[Exercise input Boundary: Start]

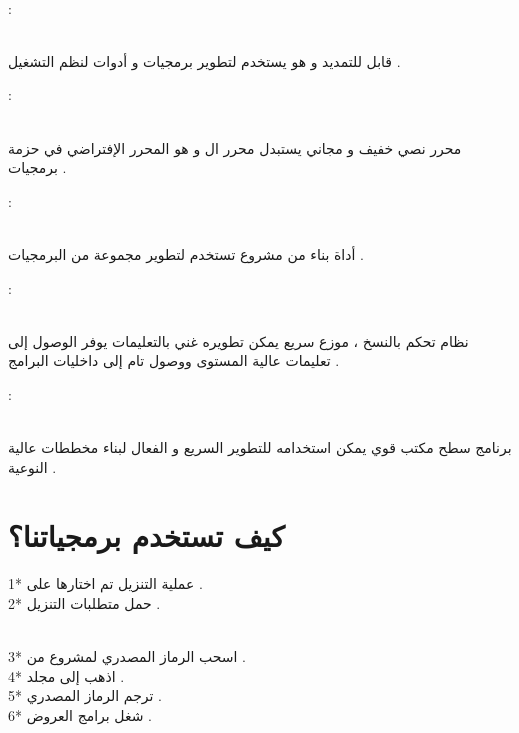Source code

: \documentclass[11pt,a4paper]{report}
\begin{document}
\begin{otherlanguage}{arabic}
\begin{otherlanguage}{arabic}
\begin{center}
\\
\begin{flushleft}
\underline{} :
\end{flushleft}
\\
\textit{} قابل للتمديد و هو يستخدم لتطوير برمجيات \textit{} و أدوات لنظم التشغيل .
\\
\begin{flushleft}
\underline{} :
\end{flushleft}
\\
محرر نصي خفيف و مجاني يستبدل محرر ال \textit{} و هو المحرر الإفتراضي في حزمة برمجيات \textit{} .
\\
\begin{flushleft}
\underline{} :
\end{flushleft}
\\
أداة بناء من مشروع \textit{} تستخدم لتطوير مجموعة من البرمجيات .
\\
\begin{flushleft}
\underline{} :
\end{flushleft}
\\
نظام تحكم بالنسخ  ، موزع سريع يمكن تطويره غني بالتعليمات يوفر الوصول إلى تعليمات عالية المستوى ووصول تام إلى داخليات البرامج .
\\
\begin{flushleft}
\underline{} :
\end{flushleft}
\\
برنامج سطح مكتب قوي يمكن استخدامه للتطوير السريع و الفعال لبناء مخططات عالية النوعية .
\\
\end{center}
\end{otherlanguage}
\chapter{كيف تستخدم برمجياتنا؟ }
\begin{otherlanguage}{arabic}
\begin{center}
1* عملية التنزيل تم اختارها على \textit{} .
\\
2* حمل متطلبات التنزيل  .

\\
3* اسحب الرماز المصدري لمشروع \textit{} من \textit{} .
\\

4* اذهب إلى مجلد \textit{} .
\\
5* ترجم الرماز المصدري . 
\\
6* شغل برامج العروض .
\end{center}
\end{otherlanguage}

\end{otherlanguage}
\end{document}
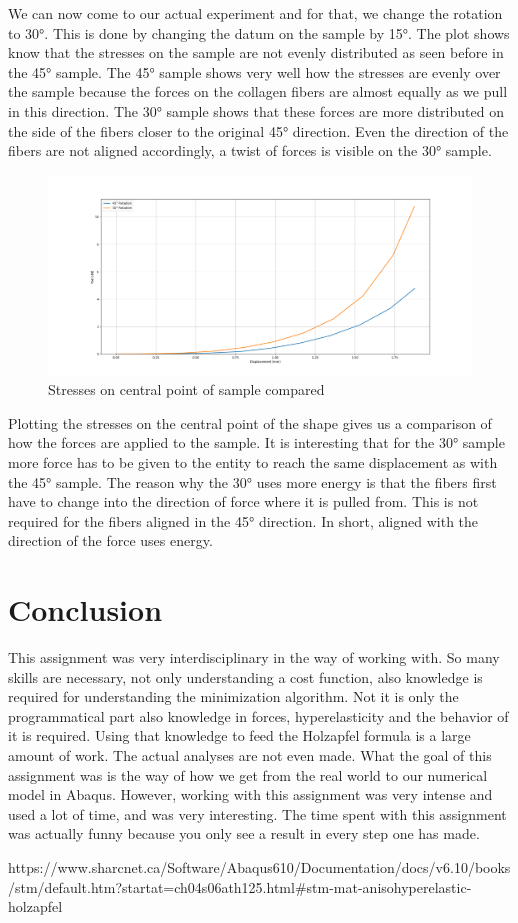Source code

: \documentclass[12pt]{article}
\begin{document}
We can now come to our actual experiment and for that, we change the rotation to \ang{30}. This is done by changing the datum on the sample by \ang{15}. The plot shows know that the stresses on the sample are not evenly distributed as seen before in the \ang{45} sample. The \ang{45} sample shows very well how the stresses are evenly over the sample because the forces on the collagen fibers are almost equally as we pull in this direction. The \ang{30} sample shows that these forces are more distributed on the side of the fibers closer to the original \ang{45} direction. Even the direction of the fibers are not aligned accordingly, a twist of forces is visible on the \ang{30} sample.
\pagebreak
\begin{figure}[!htb]
  \centering
  \includegraphics[width=1.0\linewidth]{pics/rotations}
 \caption{Stresses on central point of sample compared}
  \label{fig:5}
\end{figure}
Plotting the stresses on the central point of the shape gives us a comparison of how the forces are applied to the sample. It is interesting that for the \ang{30} sample more force has to be given to the entity to reach the same displacement as with the \ang{45} sample. The reason why the \ang{30} uses more energy is that the fibers first have to change into the direction of force where it is pulled from. This is not required for the fibers aligned in the \ang{45} direction. In short, aligned with the direction of the force uses energy.

\section{Conclusion}
This assignment was very interdisciplinary in the way of working with. So many skills are necessary, not only understanding a cost function, also knowledge is required for understanding the minimization algorithm. Not it is only the programmatical part also knowledge in forces, hyperelasticity and the behavior of it is required. Using that knowledge to feed the Holzapfel formula is a large amount of work. The actual analyses are not even made. What the goal of this assignment was is the way of how we get from the real world to our numerical model in Abaqus. However, working with this assignment was very intense and used a lot of time, and was very interesting. The time spent with this assignment was actually funny because you only see a result in every step one has made.

\begin{thebibliography}{9}
  https://www.sharcnet.ca/Software/Abaqus610/Documentation/docs/v6.10/books/stm/default.htm?startat=ch04s06ath125.html\#stm-mat-anisohyperelastic-holzapfel
\end{thebibliography}
\end{document}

[Exercise input Boundary: End]

** Assigned task **
Looking at the data above, say how many lines contain "documentclass", and give no other words.

** Your response **
2